### EXTRACTED ENTRIES
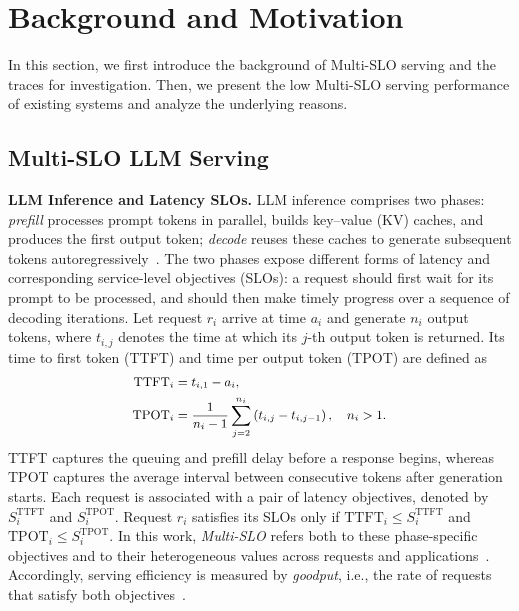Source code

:\section{Background and Motivation}
\label{sec:background-and-motivation}

In this section, we first introduce the background of Multi-SLO serving and the traces for investigation. Then, we present the low Multi-SLO serving performance of existing systems and analyze the underlying reasons.

\subsection{Multi-SLO LLM Serving}
\label{sec:multi-slo-llm-serving}

\textbf{LLM Inference and Latency SLOs.}
LLM inference comprises two phases: \emph{prefill} processes prompt tokens in parallel, builds key--value (KV) caches, and produces the first output token; \emph{decode} reuses these caches to generate subsequent tokens autoregressively~\cite{yu2022orca,kwon2023vllm}.
The two phases expose different forms of latency and corresponding service-level objectives (SLOs): a request should first wait for its prompt to be processed, and should then make timely progress over a sequence of decoding iterations.
Let request $r_i$ arrive at time $a_i$ and generate $n_i$ output tokens, where $t_{i,j}$ denotes the time at which its $j$-th output token is returned.
Its time to first token (TTFT) and time per output token (TPOT) are defined as
\begin{equation}
  \small
  \begin{aligned}
    \mathrm{TTFT}_i &= t_{i,1} - a_i, \\
    \mathrm{TPOT}_i &= \frac{1}{n_i-1}
    \sum_{j=2}^{n_i}\left(t_{i,j}-t_{i,j-1}\right),
    \quad n_i > 1.
  \end{aligned}
  \label{eq:latency-metrics}
\end{equation}
TTFT captures the queuing and prefill delay before a response begins, whereas TPOT captures the average interval between consecutive tokens after generation starts.
Each request is associated with a pair of latency objectives, denoted by $S_i^{\mathrm{TTFT}}$ and $S_i^{\mathrm{TPOT}}$.
Request $r_i$ satisfies its SLOs only if
$\mathrm{TTFT}_i \leq S_i^{\mathrm{TTFT}}$ and
$\mathrm{TPOT}_i \leq S_i^{\mathrm{TPOT}}$.
In this work, \emph{Multi-SLO} refers both to these phase-specific objectives and to their heterogeneous values across requests and applications~\cite{li2026adaserve}.
Accordingly, serving efficiency is measured by \textit{goodput}, i.e., the rate of requests that satisfy both objectives~\cite{zhong2024distserve}.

### EXERCISE PROMPT
In the data above, retype exactly and only the lines between the one holding "In this section, we" and the one holding "Inference and Latency", inclusive.

### PROBLEM SOLUTION
In this section, we first introduce the background of Multi-SLO serving and the traces for investigation. Then, we present the low Multi-SLO serving performance of existing systems and analyze the underlying reasons.

\subsection{Multi-SLO LLM Serving}
\label{sec:multi-slo-llm-serving}

\textbf{LLM Inference and Latency SLOs.}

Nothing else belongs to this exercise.